Philippines National Treasurer Sergio Edeza discusses the Republic''s fundraising plans for 2003.

Towards the end of last week, the Republic of the Philippines completed its fourth major borrowing of the year - a $300 million five-year fixed rate deal via ING Bank. The deal was far more successful than most market participants had been expecting given current volatility and the Republic's widened spread levels. Indeed, because of a sharp decline in Treasury yields this year, it meant that the Republic was able to score a record low coupon - 7.5%. Here National Treasurer Sergio Edeza discusses the Republic's strategy for the remainder of the year and borrowing plans to deal with the expanding budget deficit.

Congratulations on the completion of your deal. So far this year, you've done two major dollar bonds, a re-opening of the 2009 bond and now this opportunistic Eurobond. Where do you now stand with regards to your 2002 fundraising requirements?

Edeza: This deal signifies the start of our pre-financing for 2003. So far this year, if you discount bi-lateral financing, we've raised around $2 billion. Offshore issuance has represented about 30% of our overall fundraising requirements. Next year, the situation will be reversed though. We expect offshore issuance to account for about 60% of the total and onshore about 40%. For 2003, we need to raise quite a lot of money. Again excluding bi-laterals, I expect offshore issuance to come to about $2.3 billion to $2.4 billion.

But I believe that you will also need to raise money for Napocor won't you and this will bring the total even higher?

As you'll be aware, Napocor is currently in the process of doing a bond deal with an ADB guarantee. The company was also going to do a second $600 million stand-alone issue but this has now been cancelled and it's been announced that the government will finance the group when it needs funds instead. Napocor officials have told me they'll need $1.1 billion in US dollar funding next year. That's the basic information we have at the moment, but it might change.

The ADB-guaranteed issue is contingent on the privatization bill being passed through parliament and signed off. How confident are you that this will be completed on schedule by the end of the month?

I am not directly privy to full information on this one, but from what I've been told it will be passed by parliament even though it has come during the recess period. So far, we've on-lent Napocor $750 million this year. But it's has been a bit confusing as there's been wrong information in the market claiming that Deutsche Bank recently did a $500 million deal. This was not a new financing at all, simply an on-lending of proceeds raised earlier this year from a bond deal for which they were one of the lead managers.

So what's your strategy towards the international markets for the rest of the year?

Our strategy will be much as it's been for 2002. We'll look at market opportunities as they arise. But we would like to pre-finance about half the total before the end of the year, so you might be seeing quite a number of issues from us in the near future.

What currencies do you think look interesting? Most of your issuance tends to be in dollars.

Dollar financing is obviously the key for us, but we would like to issue in other currencies too. The Yen market has never been that huge for us, but we hope to access it more in the future.

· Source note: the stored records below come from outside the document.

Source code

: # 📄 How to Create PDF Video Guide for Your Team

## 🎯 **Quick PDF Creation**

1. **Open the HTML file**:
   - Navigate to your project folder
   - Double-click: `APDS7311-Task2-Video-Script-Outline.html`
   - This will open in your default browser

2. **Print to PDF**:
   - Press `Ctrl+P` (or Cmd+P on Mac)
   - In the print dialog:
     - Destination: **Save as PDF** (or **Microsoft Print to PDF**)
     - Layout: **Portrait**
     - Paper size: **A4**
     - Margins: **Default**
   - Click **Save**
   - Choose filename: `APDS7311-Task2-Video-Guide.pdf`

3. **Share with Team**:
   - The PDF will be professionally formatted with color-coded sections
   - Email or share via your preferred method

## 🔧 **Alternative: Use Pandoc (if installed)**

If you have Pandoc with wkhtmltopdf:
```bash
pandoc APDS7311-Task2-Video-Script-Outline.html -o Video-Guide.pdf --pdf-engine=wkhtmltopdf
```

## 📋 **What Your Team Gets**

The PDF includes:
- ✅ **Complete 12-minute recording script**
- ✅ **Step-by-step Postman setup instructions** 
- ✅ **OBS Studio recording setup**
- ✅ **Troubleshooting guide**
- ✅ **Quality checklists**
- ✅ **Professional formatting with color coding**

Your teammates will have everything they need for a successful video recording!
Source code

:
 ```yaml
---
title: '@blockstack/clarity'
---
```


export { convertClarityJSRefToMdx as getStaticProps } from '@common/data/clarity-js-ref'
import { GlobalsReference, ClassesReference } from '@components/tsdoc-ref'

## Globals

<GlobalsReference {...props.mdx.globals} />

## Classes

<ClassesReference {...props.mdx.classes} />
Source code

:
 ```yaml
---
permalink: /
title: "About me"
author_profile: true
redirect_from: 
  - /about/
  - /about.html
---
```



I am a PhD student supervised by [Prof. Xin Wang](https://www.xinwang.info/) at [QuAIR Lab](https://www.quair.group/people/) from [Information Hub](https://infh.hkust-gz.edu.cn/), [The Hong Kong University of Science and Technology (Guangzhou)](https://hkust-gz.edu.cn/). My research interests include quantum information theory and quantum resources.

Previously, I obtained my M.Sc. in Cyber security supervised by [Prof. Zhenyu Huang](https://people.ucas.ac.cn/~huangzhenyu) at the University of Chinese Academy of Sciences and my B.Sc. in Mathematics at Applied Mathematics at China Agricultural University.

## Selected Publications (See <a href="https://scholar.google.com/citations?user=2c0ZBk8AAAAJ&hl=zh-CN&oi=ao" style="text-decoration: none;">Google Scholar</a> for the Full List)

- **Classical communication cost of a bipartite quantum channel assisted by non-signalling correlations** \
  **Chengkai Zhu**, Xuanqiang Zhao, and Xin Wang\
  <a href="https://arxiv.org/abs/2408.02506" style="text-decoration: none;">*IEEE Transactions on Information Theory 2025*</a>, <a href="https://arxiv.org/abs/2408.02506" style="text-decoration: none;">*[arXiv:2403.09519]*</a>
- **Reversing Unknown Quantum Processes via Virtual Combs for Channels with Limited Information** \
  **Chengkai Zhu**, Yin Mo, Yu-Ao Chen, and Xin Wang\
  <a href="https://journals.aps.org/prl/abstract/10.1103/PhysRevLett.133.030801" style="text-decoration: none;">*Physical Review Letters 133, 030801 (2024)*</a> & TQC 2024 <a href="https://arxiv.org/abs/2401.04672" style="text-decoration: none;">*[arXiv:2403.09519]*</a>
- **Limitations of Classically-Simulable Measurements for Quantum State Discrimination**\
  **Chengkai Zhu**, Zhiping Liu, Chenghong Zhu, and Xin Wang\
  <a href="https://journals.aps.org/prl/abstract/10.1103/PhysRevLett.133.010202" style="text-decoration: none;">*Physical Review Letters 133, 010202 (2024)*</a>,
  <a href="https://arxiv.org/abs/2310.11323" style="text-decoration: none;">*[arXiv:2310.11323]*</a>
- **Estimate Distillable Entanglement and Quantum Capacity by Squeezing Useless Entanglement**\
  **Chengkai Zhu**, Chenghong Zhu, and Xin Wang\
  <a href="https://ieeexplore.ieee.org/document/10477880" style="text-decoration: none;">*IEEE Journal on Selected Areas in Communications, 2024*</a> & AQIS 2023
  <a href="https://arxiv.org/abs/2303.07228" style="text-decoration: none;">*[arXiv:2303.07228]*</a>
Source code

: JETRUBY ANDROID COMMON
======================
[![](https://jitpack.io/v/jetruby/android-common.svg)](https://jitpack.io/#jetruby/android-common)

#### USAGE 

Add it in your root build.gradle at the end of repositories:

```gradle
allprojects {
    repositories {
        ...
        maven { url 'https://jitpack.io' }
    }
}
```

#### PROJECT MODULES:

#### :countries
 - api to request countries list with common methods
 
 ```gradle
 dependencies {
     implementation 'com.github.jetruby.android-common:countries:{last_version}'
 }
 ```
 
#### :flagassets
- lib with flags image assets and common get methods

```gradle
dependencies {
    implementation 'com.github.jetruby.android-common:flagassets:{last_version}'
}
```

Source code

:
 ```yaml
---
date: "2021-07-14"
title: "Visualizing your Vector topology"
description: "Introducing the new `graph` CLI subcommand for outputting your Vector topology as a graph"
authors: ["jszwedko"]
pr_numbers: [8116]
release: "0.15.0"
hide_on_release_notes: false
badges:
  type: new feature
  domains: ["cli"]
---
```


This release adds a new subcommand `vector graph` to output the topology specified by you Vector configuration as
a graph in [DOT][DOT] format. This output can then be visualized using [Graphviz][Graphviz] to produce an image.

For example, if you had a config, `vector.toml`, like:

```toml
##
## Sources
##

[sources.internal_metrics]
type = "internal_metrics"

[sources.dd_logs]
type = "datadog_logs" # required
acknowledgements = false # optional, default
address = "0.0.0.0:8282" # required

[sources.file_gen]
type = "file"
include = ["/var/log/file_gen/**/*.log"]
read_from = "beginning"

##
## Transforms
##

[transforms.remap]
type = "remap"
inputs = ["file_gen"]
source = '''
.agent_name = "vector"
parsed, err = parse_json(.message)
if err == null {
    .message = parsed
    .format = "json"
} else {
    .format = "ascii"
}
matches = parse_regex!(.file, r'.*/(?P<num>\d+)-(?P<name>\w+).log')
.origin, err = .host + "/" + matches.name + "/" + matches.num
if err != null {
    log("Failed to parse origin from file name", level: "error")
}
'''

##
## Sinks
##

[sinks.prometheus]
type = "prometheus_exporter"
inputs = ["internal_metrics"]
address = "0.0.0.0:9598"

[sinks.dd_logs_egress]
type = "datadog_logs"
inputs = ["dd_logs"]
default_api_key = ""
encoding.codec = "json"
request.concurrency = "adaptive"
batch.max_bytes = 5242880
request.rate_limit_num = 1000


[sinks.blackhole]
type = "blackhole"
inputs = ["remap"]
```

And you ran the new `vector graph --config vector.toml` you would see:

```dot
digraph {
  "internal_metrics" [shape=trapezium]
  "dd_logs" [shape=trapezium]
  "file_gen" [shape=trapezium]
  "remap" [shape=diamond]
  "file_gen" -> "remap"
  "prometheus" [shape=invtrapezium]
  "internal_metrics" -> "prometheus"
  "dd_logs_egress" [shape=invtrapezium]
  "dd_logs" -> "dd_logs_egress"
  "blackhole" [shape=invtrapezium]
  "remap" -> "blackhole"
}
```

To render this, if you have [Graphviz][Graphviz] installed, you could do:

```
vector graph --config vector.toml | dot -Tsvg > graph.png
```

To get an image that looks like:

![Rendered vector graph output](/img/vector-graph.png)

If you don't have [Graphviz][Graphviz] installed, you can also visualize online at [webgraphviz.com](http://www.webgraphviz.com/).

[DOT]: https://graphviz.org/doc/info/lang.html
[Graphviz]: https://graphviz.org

My own position is that we should do about 50% in dollars and the balance in Euros or Singapore dollars.

You first thought about accessing the Singapore dollar market last year didn't you, but it never really seemed to come to much?

Yes we did examine it last year and it's a market we would like to tap. Rates in Singapore are very low and we would like to take advantage of any opportunities while we can. Should we decide to go ahead, it's a deal you'll see us bring out very quickly.

And what about in terms of maturity? Typically you tend to access the longer end of the curve, but the ING deal was five years, taking advantage of domestic demand at the shorter end.

We did the recent deal because we saw that we didn't have any existing maturities in 2007 and it filled out that part of the curve. But I think we're comfortable having raised $300 million and generally still feel that the 10-year sector offers us the most flexibility overall.

How happy are you with your spread levels at the moment?

I'd say that we're relatively happy with our spread levels because we think the market accepts the current situation the Philippines faces in relation to the budget deficit. Nevertheless, we were extremely happy and very grateful for the market's support of our latest deal.

We keep hearing about the budget deficit and the government overshooting its Ps130 billion annual target because of declining tax collections, which have now fallen to 12.7% of GDP. How serious is the situation becoming?

Well in terms of the budget deficit, we shouldn't have any financing problems because we've set up cash reserves to finance up to Ps170 billion to Ps180 billion if necessary. With the revenue figures, the Bureau of Internal Revenue should meet its targets following the change of commissioner. Our overall aim is to get the figure back to the levels of 1992 when I believe the ratio was about 16% of GDP. I think the measures submitted to the authorities are reasonable and will address the problem. All it needs is concerted legislative action.